Another example is my classic Ms Marvel suit (the red one.) – The only thing I bought for it was the red spandex. The rest of the fabric was leftover scraps, and the gloves, boots, wig and mask were from my previous Ms Marvel costume. I think I spent about $20 on the costume.
If I’ve spent a good bit of money on something, I will find ways to reuse it. For instance, my Belldandy wig was, at the time, my most expensive wig, so I did a second Belldandy costume so I could reuse it. I did my white Utena costume to reuse the white platform boots (and my Utena wig!) I’d bought for another costume.
When I am thinking of costumes I want to do, I think of things I already have. It does play a role in the costumes I choose to do. If I’m deciding between two costumes and I already have a wig that will work for one of them, then that is probably the one I will pick.
3. BUDGET BUDGET BUDGET
I plan out my costumes a year in advance. At the beginning of the year I sit down and write out a list of what I want to make. I break each of them down into what, on average, I will need to spend on each costume. I usually revise the list about halfway through the year, because sometimes I’ve changed my mind, but I go through the whole process again. I begin buying pieces as things go on sale, or as I find them, or as I have extra money to spend, as early as I can. It’s not always easy and sometimes I do have to drop costumes due to not having the money – I dropped Batgirl last year and I moved her to this year, because she wasn’t working in my budget last year.
Time…?
The time question is a bit more tricky to answer, I think, because it’s more of a personal thing to answer.
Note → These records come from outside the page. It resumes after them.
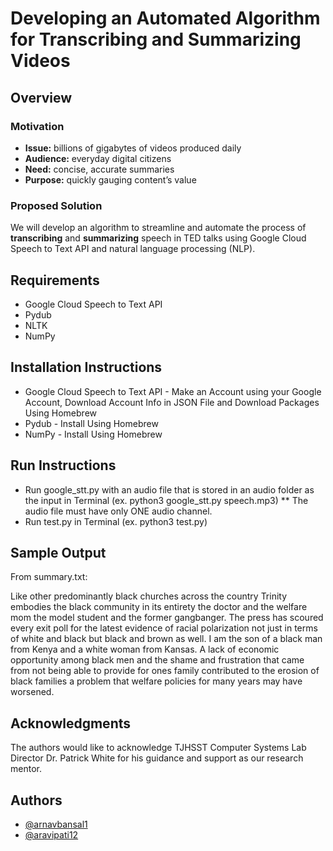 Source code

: # Developing an Automated Algorithm for Transcribing and Summarizing Videos


## Overview

### Motivation

* **Issue:** billions of gigabytes of videos produced daily
* **Audience:** everyday digital citizens
* **Need:** concise, accurate summaries
* **Purpose:** quickly gauging content’s value

### Proposed Solution

We will develop an algorithm to streamline and automate the process of **transcribing** and **summarizing** speech in TED talks using Google Cloud Speech to Text API and natural language processing (NLP).

## Requirements

* Google Cloud Speech to Text API
* Pydub
* NLTK
* NumPy

## Installation Instructions

* Google Cloud Speech to Text API - Make an Account using your Google Account, Download Account Info in JSON File and Download Packages Using Homebrew
* Pydub - Install Using Homebrew
* NumPy - Install Using Homebrew

## Run Instructions

* Run google_stt.py with an audio file that is stored in an audio folder as the input in Terminal (ex. python3 google_stt.py speech.mp3)
** The audio file must have only ONE audio channel.
* Run test.py in Terminal (ex. python3 test.py)

## Sample Output

From summary.txt:

Like other predominantly black churches across the country Trinity embodies
the black community in its entirety the doctor and the welfare mom the model
student and the former gangbanger. The press has scoured every exit poll for
the latest evidence of racial polarization not just in terms of white and
black but black and brown as well. I am the son of a black man from Kenya and
a white woman from Kansas. A lack of economic opportunity among black men and
the shame and frustration that came from not being able to provide for ones
family contributed to the erosion of black families a problem that welfare
policies for many years may have worsened.

## Acknowledgments
The authors would like to acknowledge TJHSST Computer Systems Lab Director Dr. Patrick White for his guidance and support as our research mentor.

## Authors
- [@arnavbansal1](https://github.com/arnavbansal1)
- [@aravipati12](https://github.com/aravipati12)
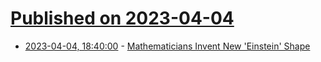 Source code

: # [Published on 2023-04-04](index.md)

* [2023-04-04, 18:40:00](https://science.slashdot.org/story/23/04/04/1831232/mathematicians-invent-new-einstein-shape?utm_source=rss1.0mainlinkanon&utm_medium=feed) - [Mathematicians Invent New 'Einstein' Shape](https://science.slashdot.org/story/23/04/04/1831232/mathematicians-invent-new-einstein-shape?utm_source=rss1.0mainlinkanon&utm_medium=feed)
I think what it basically boils down to is that, outside of my job, at this point in my life, I don’t have any other responsibilities, and by that I mean, I’m not in school, and I don’t have children. I come home from work and have the whole evening to myself. Sewing is a stress reliever for me (I don’t know HOW something like that is a stress reliever, but it is!), so coming home and popping in a dvd and sewing in my office is something I look forward to all day. It’s not difficult for me to come home from work and spend three hours sewing in my office, or to spend the better part of a saturday cutting patterns. It’s my hobby, it’s what I enjoy doing, so it’s not a pain or something I have to force myself to do, or really even something I have to find the time for!